La seule chose qui stimule la croissance dans le monde d’aujourd’hui est le crédit facile, qui est créé à un rythme difficile à concevoir. L’augmentation de ce crédit et de la dette correspondante nous maintient enfermés dans un système où nous sommes les proverbiales grenouilles dans une marmite dont la chaleur de l’eau monte lentement sans que nous le remarquions. À mesure que nous nous efforçons de maintenir un système économique construit pour le passé, nous créons plus que des problèmes économiques. Sur notre chemin actuel, notre monde va devenir profondément plus polarisé et dangereux.

Les événements d’apparence aléatoires du Brexit, de Trump et de la montée du populisme et de la haine dans notre monde ne sont pas du tout incohérents ou isolés. Ils sont tous liés à une perte d’espoir d’un avenir meilleur pour de grandes parties de la population.

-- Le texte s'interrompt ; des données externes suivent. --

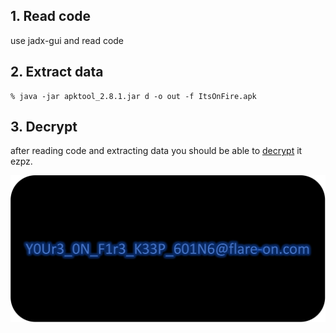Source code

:## 1. Read code

use jadx-gui and read code

## 2. Extract data

```
% java -jar apktool_2.8.1.jar d -o out -f ItsOnFire.apk
```

## 3. Decrypt

after reading code and extracting data you should be able to [decrypt](slv.py) it ezpz.

![iv](pics/iv.png)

Sous cette perte d’espoir se cache une nouvelle réalité économique où les pauvres ne sont pas les seuls à ne pas bénéficier des gains économiques. Une grande partie de la classe moyenne se sent également lésée. Au lieu que la technologie permette une semaine de travail de quinze heures, comme Keynes l’avait prédit dans son essai des années 1930 intitulé « Perspectives économiques pour nos petits-enfants », un grand nombre de personnes travaillent plus longtemps, dans des emplois dont elles craignent, à juste titre, la disparition prochaine. Ils sont pris au piège et se demandent comment ils pourront subvenir aux besoins de leur famille et à leurs besoins essentiels lorsque l’inévitable arrivera. Simultanément, nous assistons à une augmentation massive des inégalités : aux États-Unis, les 5 % les plus riches de la population détiennent désormais plus des deux tiers de la richesse, tandis que les 95 % restants se battent pour obtenir leur part du tiers restant.1 Trois personnes seulement – Jeff Bezos, Bill Gates et Warren Buffett – possèdent plus de richesses que 50 % de la population.

Il est facile de montrer du doigt les riches et de les blâmer, mais il faudrait plutôt se concentrer sur un système défaillant qui renforce radicalement les inégalités. En fait, de nombreuses familles parmi les plus riches sont conscientes du même risque pour la société et ont l’intention d’essayer d’y remédier, soit en participant au débat et en faisant entendre leur voix, soit en s’engageant dans la philanthropie. Le Giving Pledge, signé par 204 personnes à l’heure où nous écrivons ces lignes, consacre la majorité de sa richesse à la philanthropie. Mais cela ne devrait même pas être nécessaire.

La concentration de la richesse n’a pas été aussi élevée depuis la fin des années 1920. Le monde devient naturellement plus dangereux lorsqu’un grand nombre de personnes, de plus en plus anxieuses quant à leur propre avenir économique, voient une incroyable création de richesses entre les mains d’un très petit nombre de personnes. Cet environnement fournit un terrain fertile pour les révolutions. La perte de confiance dans des systèmes censés être fiables conduit de manière prévisible à des reproches et à des divisions, qui peuvent tous être opportunément redirigés vers des groupes cibles tels que les immigrants, les groupes religieux, les partis politiques, d’autres pays, etc. En d’autres termes, le populisme explose à cause d’un système injuste. Il est difficile de ne pas se remémorer d’une perte d’espoir similaire et de la montée du populisme et des idéologues dans le monde entier au début des années 1930, qui a dégénéré en la Seconde Guerre mondiale.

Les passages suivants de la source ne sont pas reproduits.